# Surfside Sat???



## AirForceJack (Oct 3, 2011)

Anyone have any thoughts about this weekend?? Ive seen 2 different reports and ones saying its gonna stay like these past couple of days and another said its gonna rain and get cold.. HMMMmmm... Anyone gonna head down there hittin the beach?:whiteshee


----------



## [email protected] (Jan 14, 2005)

I'm going somewhere. Most likely going to Sargent.


----------



## Bearwolf34 (Sep 8, 2005)

Hopefully I'll be down around that area tmrw eve and Saturday, maybe even Sunday depending upon how bad the seaweed and how thick the turd hustlers are.


----------



## histprof (Oct 30, 2011)

Weather looks good. Social calendar is full but I might just disappear.


----------



## jagarcia10 (Mar 10, 2011)

Looks like another good weekend to be on the beach. Can't catch fish if you ain't fishing. I'm headed out in a couple of hours. 

:bounce:


----------



## turn_05 (May 14, 2008)

Surfside looked pretty nice this morning when I dropped my girl of at work down there. I'm really looking forward to being out there tomorrow. Surf forcast has it being flatter tomorrow than it is today so it should be pretty good.


----------



## AirForceJack (Oct 3, 2011)

See ya guys out there.. ill be in a white ford truck with PHD on the side, come on by and say hey watch out for my twins they are tornados lol 
Tight Lines!!!:cheers:


----------



## maniacbiker (Jul 30, 2012)

I am headed to Surfside Saturday, evening surf fish and have a charter sunday for my 50th birthday. Good luck guys.


----------



## Bearwolf34 (Sep 8, 2005)

Got the kiddo and headed to surfside beach access 4-5 etc. late start ha. If any other 2 coolers are around stop by and say howdy. White 1500 chevy. Good luck everybody on this fine day.


----------



## histprof (Oct 30, 2011)

Leave a few. I am planning to make a run down there tomorrow.


----------



## Bearwolf34 (Sep 8, 2005)

Lots of kayakers out by the peregrine resort. Moving around here,seaweed keeps dragging the lines in. Ha


----------



## troutless (Feb 17, 2006)

I hate seaweed when trying to surf fish, but BTB fishing you can still manage to fish.


----------



## turn_05 (May 14, 2008)

The weed was rough this morning. Left the beach and I'm at SLP now. There is weed right on the beach but not a problem after 5 ft off the beach.


----------



## Bearwolf34 (Sep 8, 2005)

Rgr on the weed. We left and headed east of slp and settled in. Weed wasnt an issue there and ended up with a couple pompano, 3 whiting, a gazillion hard heads, and something huge that ran the drag then went chomp on the line. Lost rig and all  
Tide was fairly low but did pick up a little better towards the end. Did see a guy down the way snag a good slot red. It still seems shrimp is the main goto bait. Not even a nibble on cut bait, mullet, etc.


----------



## turn_05 (May 14, 2008)

Ditto on the shrimp. Not a bit on mullet. Nothing to impressive this trip just some whiting and some hardhead. But a great day in the sun and some nice burgers on the grill.


----------



## AirForceJack (Oct 3, 2011)

X2 on nothin really good just 1 hard head all day on shrimp, hope yall all do better today out there nice gettin to meet a fellow 2cooler

Tight Lines:cheers:


----------



## histprof (Oct 30, 2011)

No better news from me. I hit the beach at Rd 5 about 10 am today, at the bottom of the low tide. The tide was so low, that I parked in the usual wade gut, set up my rod holders at the beach edge of the 1st bar. The usual 1st gut was the wade gut... etc.

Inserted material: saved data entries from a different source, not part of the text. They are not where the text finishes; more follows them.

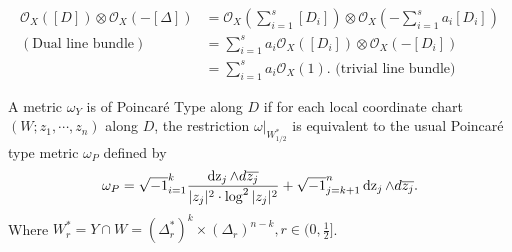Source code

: \documentclass[lang=en,12pt]{beautybook}
\begin{document}
\begin{remark}
  \begin{align*}
    \mathcal{O}_X([D])\otimes\mathcal{O}_X(-[\Delta]) & =\mathcal{O}_X(\sum_{i=1}^{s}[D_i])\otimes\mathcal{O}_X(-\sum_{i=1}^{s}a_i[D_i]) \\
    (\text{Dual line bundle})                         & =\sum_{i=1}^{s}a_i \mathcal{O}_X([D_i])\otimes\mathcal{O}_X(-[D_i])              \\
                                                      & =\sum_{i=1}^{s}a_i \mathcal{O}_X(1). \text{ (trivial line bundle)}
  \end{align*}

\end{remark}
\begin{definition}
  A metric $\omega_Y$ is of Poincar\'e Type along $D$ if for each local
  coordinate chart $(W ; z_1, \cdots, z_n)$ along $D$, the restriction $\omega
    |_{W_{1 / 2}^{\ast}} $ is equivalent to the usual Poincar\'e type
  metric $\omega_P$ defined by
  \[ \omega_P = \sqrt{- 1} \sum_{i = 1}^k \frac{\tmop{dz}_j \wedge d
      \overline{z_j}}{| z_j |^2 \cdot \log^2 | z_j |^2} + \sqrt{- 1} \sum_{j =
      k + 1}^n \tmop{dz}_j \wedge d \overline{z_j} . \]
  Where $W_{r}^{\ast}=Y\cap W=(\Delta_r^*)^{k}\times (\Delta_r)^{n-k}, r\in (0,\frac{1}{2}]$.
\end{definition}
\end{document}
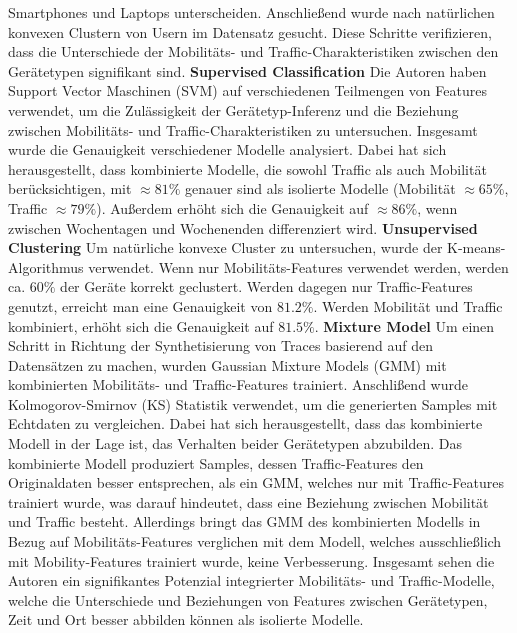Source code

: \documentclass[12pt, a4paper]{article}
\begin{document}
Smartphones und Laptops unterscheiden. Anschließend wurde nach natürlichen konvexen Clustern von Usern im
Datensatz gesucht. Diese Schritte verifizieren, dass die Unterschiede der Mobilitäts- und Traffic-Charakteristiken
zwischen den Gerätetypen signifikant sind.
\newline\newline
\textbf{Supervised Classification}\newline
Die Autoren haben Support Vector Maschinen (SVM) auf verschiedenen Teilmengen von Features
verwendet, um die Zulässigkeit der Gerätetyp-Inferenz und die Beziehung zwischen Mobilitäts- und Traffic-Charakteristiken
zu untersuchen. Insgesamt wurde die Genauigkeit verschiedener Modelle analysiert. Dabei hat sich herausgestellt,
dass kombinierte Modelle, die sowohl Traffic als auch Mobilität berücksichtigen, mit $\approx 81 \%$ genauer sind als isolierte Modelle
(Mobilität $\approx 65 \%$, Traffic $\approx 79 \%$). Außerdem erhöht sich die Genauigkeit auf $\approx 86 \%$, wenn zwischen Wochentagen
und Wochenenden differenziert wird.
\newline\newline
\textbf{Unsupervised Clustering}\newline
Um natürliche konvexe Cluster zu untersuchen, wurde der K-means-Algorithmus verwendet.
Wenn nur Mobilitäts-Features verwendet werden, werden ca. $60 \%$ der Geräte korrekt geclustert.
Werden dagegen nur Traffic-Features genutzt, erreicht man eine Genauigkeit von $81.2 \%$.
Werden Mobilität und Traffic kombiniert, erhöht sich die Genauigkeit auf $81.5 \%$.
\newline\newline
\textbf{Mixture Model}\newline
Um einen Schritt in Richtung der Synthetisierung von Traces basierend auf den Datensätzen zu machen,
wurden Gaussian Mixture Models (GMM) mit kombinierten Mobilitäts- und Traffic-Features trainiert.
Anschlißend wurde Kolmogorov-Smirnov (KS) Statistik verwendet, um die generierten Samples mit Echtdaten zu vergleichen.
Dabei hat sich herausgestellt, dass das kombinierte Modell in der Lage ist, das Verhalten beider Gerätetypen abzubilden.
Das kombinierte Modell produziert Samples, dessen Traffic-Features den Originaldaten besser entsprechen, als ein GMM,
welches nur mit Traffic-Features trainiert wurde, was darauf hindeutet, dass eine Beziehung zwischen Mobilität und Traffic besteht.
Allerdings bringt das GMM des kombinierten Modells in Bezug auf Mobilitäts-Features verglichen mit dem Modell, welches 
ausschließlich mit Mobility-Features trainiert wurde, keine Verbesserung.
\newline\newline
Insgesamt sehen die Autoren ein signifikantes Potenzial integrierter Mobilitäts- und Traffic-Modelle, welche die Unterschiede
und Beziehungen von Features zwischen Gerätetypen, Zeit und Ort besser abbilden können als isolierte Modelle.
\end{document}
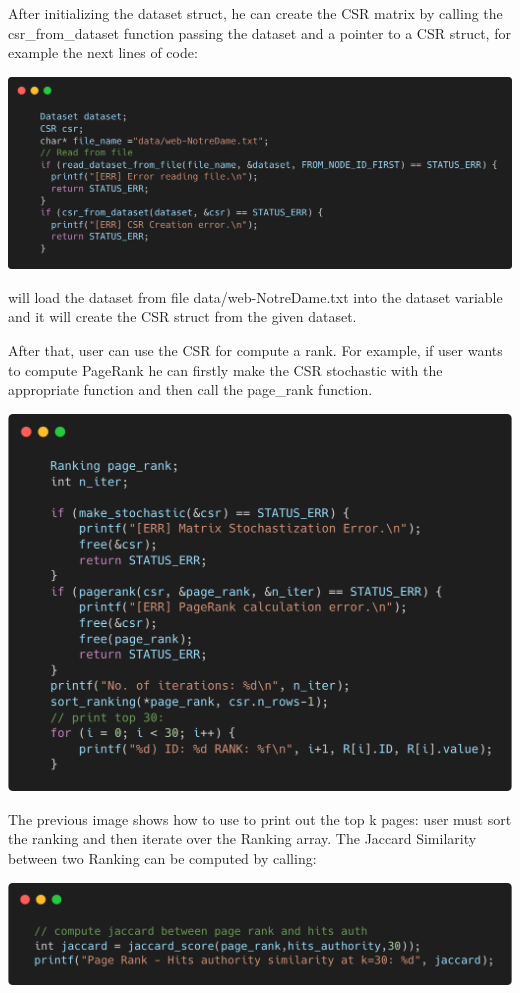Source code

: \documentclass[10pt]{article}
\begin{document}
After initializing the dataset struct, he can create the CSR matrix by calling the csr\_from\_dataset function passing the dataset and a pointer to a CSR struct, for example the next lines of code:
\begin{center}
\includegraphics[scale=0.2]{img/main-1-ex.png}
\end{center}
will load the dataset from file data/web-NotreDame.txt into the dataset variable and it will create the CSR struct from the given dataset.

After that, user can use the CSR for compute a rank. For example, if user wants to compute PageRank he can firstly make the CSR stochastic with the appropriate function and then call the page\_rank function.
\begin{center}
    \includegraphics[scale=0.2]{img/main-2-ex.png}
\end{center}
The previous image shows how to use to print out the top k pages: user must sort the ranking and then iterate over the Ranking array.
The Jaccard Similarity between two Ranking can be computed by calling:  
\begin{center}
    \includegraphics[scale=0.2]{img/main-3-ex.png}
\end{center}
\end{document}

The second gut had lots of weed and a few hardheads. The first gut had less weed and plenty of whiting and hardheads. The water was dingy and grey. The sun did not come out much, so it was a little chilly.

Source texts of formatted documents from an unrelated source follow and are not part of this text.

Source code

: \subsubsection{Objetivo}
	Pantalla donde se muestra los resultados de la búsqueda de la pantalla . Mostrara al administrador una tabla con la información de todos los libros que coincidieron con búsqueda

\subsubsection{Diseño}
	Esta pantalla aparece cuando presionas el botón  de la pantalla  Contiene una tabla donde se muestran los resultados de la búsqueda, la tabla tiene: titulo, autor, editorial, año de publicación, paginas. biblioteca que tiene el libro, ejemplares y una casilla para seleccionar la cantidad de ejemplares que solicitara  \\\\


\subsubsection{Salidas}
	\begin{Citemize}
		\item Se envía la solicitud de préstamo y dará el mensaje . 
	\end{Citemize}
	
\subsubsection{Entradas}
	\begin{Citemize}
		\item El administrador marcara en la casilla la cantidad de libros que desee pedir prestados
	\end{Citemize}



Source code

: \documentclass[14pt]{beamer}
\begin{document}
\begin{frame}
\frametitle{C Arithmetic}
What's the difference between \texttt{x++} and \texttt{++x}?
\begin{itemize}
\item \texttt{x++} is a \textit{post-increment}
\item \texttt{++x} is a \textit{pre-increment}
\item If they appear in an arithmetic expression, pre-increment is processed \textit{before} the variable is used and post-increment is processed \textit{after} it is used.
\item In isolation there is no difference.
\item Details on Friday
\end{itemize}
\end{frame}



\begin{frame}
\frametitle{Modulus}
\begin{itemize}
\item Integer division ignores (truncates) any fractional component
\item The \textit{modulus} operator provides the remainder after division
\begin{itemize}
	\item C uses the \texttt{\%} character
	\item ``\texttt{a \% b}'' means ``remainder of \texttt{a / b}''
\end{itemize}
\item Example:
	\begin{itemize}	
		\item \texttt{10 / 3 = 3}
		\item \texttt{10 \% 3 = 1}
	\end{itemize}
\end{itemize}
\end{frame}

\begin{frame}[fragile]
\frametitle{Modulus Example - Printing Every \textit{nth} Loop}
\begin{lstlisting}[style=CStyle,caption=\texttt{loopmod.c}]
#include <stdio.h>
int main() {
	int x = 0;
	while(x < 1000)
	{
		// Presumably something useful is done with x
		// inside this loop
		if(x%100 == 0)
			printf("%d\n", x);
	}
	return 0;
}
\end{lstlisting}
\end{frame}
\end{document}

One thing that I really noticed was how little activity there was overall. There were no birds working. The whiting that I did catch, hit half-heartedly. I wonder if a week of good weather, plus the full moon, has allowed the fish to feed. Last week, the bite was furious. Today, the fish seemed take it or leave it. Except for about three big hardheads that sucked the bait halfway to their ***holes.


----------



## Bearwolf34 (Sep 8, 2005)

Not much more successful here today, caught hard heads faster than I could keep two poles baited, turd hustlers to the tune of at least half a dozen and kept 3-4 decent size whitings. Got a good snag on something that I had a small wire leader on and it come in chomped just below the 2nd hook. Loosin these 4$ breakaway sinkers each day is getting $$. Am thinking maybe I need to start running 100lbs braid and 800-900 test wire leaders about 9ft long. 

Can't imagine hard heads being any thicker than now, if so it won't be worth goin out...too bad they aren't channel or blue cats I'd be having a community fish fry by now.


----------



## spicyitalian (Jan 18, 2012)

Bearwolf34 said:


> Can't imagine hard heads being any thicker than now, if so it won't be worth goin out...too bad they aren't channel or blue cats I'd be having a community fish fry by now.


I fried up a hardhead just to see what they tasted like. It was fine, but the seasoning that I used was Lemon *&* Pepper, not lemon pepper, which meant that it was about 50% salt. Way too salty to eat, but from what I could tell around it, the fish wasn't bad. I'll do it again without the salt bath to really make up my mind.


----------



## histprof (Oct 30, 2011)

I have been imagining the impact of a really good counterfeit document extolling the benefits of hard head slime as a cure for something really bothersome. If we could fake proof of this in several ancient cultural traditions, we might start something. If we could set off a hard head buying frenzy....


----------



## bigfost (Oct 11, 2004)

histprof said:


> I have been imagining the impact of a really good counterfeit document extolling the benefits of hard head slime as a cure for something really bothersome. If we could fake proof of this in several ancient cultural traditions, we might start something. If we could set off a hard head buying frenzy....


I've heard if you lick the slime it will make you high, just like those poison frogs will. :biggrin:


----------



## histprof (Oct 30, 2011)

Careful. That kind of advice might catch on.


----------



## Bearwolf34 (Sep 8, 2005)

histprof said:


> I have been imagining the impact of a really good counterfeit document extolling the benefits of hard head slime as a cure for something really bothersome. If we could fake proof of this in several ancient cultural traditions, we might start something. If we could set off a hard head buying frenzy....


An ancient mystic aphrodisiac perhaps???


----------



## shadslinger (Aug 21, 2005)

Are there any carp in the surf? Just saying,.....


----------